● STORED DATA
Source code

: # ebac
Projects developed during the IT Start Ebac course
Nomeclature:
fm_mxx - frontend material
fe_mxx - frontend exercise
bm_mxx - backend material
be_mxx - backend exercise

==

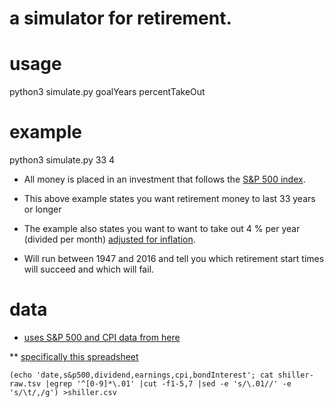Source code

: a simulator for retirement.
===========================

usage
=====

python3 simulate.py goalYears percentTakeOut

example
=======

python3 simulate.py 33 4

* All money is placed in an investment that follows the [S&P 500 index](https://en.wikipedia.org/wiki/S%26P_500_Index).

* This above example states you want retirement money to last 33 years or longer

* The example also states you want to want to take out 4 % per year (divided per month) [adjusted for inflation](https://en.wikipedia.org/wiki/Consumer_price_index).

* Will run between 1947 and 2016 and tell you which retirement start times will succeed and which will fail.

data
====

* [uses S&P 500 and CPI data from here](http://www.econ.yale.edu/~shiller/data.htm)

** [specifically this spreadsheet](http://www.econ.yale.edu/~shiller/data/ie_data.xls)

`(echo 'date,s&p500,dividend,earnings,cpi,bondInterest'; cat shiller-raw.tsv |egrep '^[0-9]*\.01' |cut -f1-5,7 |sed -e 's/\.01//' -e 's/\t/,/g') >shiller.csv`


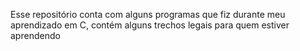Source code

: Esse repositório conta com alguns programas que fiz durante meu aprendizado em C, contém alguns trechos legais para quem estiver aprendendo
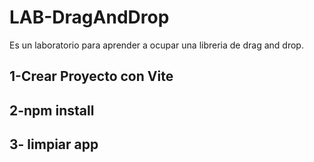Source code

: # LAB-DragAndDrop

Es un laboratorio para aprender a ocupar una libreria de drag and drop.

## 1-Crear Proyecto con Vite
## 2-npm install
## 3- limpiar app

---

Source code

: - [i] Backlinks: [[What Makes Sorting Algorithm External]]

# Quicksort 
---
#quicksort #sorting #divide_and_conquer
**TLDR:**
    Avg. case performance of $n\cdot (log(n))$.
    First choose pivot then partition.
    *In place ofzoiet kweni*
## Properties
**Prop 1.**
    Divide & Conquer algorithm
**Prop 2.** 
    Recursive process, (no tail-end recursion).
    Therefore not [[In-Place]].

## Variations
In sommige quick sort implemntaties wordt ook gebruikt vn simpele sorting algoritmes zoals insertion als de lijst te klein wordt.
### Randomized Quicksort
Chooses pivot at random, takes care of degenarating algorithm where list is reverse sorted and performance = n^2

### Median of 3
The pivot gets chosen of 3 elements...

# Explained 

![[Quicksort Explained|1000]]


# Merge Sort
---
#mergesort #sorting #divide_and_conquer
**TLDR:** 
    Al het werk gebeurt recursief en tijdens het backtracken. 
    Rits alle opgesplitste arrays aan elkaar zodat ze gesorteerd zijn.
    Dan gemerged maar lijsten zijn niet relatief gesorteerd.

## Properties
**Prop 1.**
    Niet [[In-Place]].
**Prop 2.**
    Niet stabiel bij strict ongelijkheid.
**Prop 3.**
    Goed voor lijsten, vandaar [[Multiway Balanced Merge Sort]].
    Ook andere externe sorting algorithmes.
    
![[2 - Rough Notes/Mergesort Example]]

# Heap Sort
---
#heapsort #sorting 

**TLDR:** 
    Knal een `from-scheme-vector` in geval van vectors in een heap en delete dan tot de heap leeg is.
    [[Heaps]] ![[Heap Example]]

● WORK INSTRUCTION
Copy every line in the entries above that has the string "wikipedia" in it.

● COMPLETED TASK
* All money is placed in an investment that follows the [S&P 500 index](https://en.wikipedia.org/wiki/S%26P_500_Index).
* The example also states you want to want to take out 4 % per year (divided per month) [adjusted for inflation](https://en.wikipedia.org/wiki/Consumer_price_index).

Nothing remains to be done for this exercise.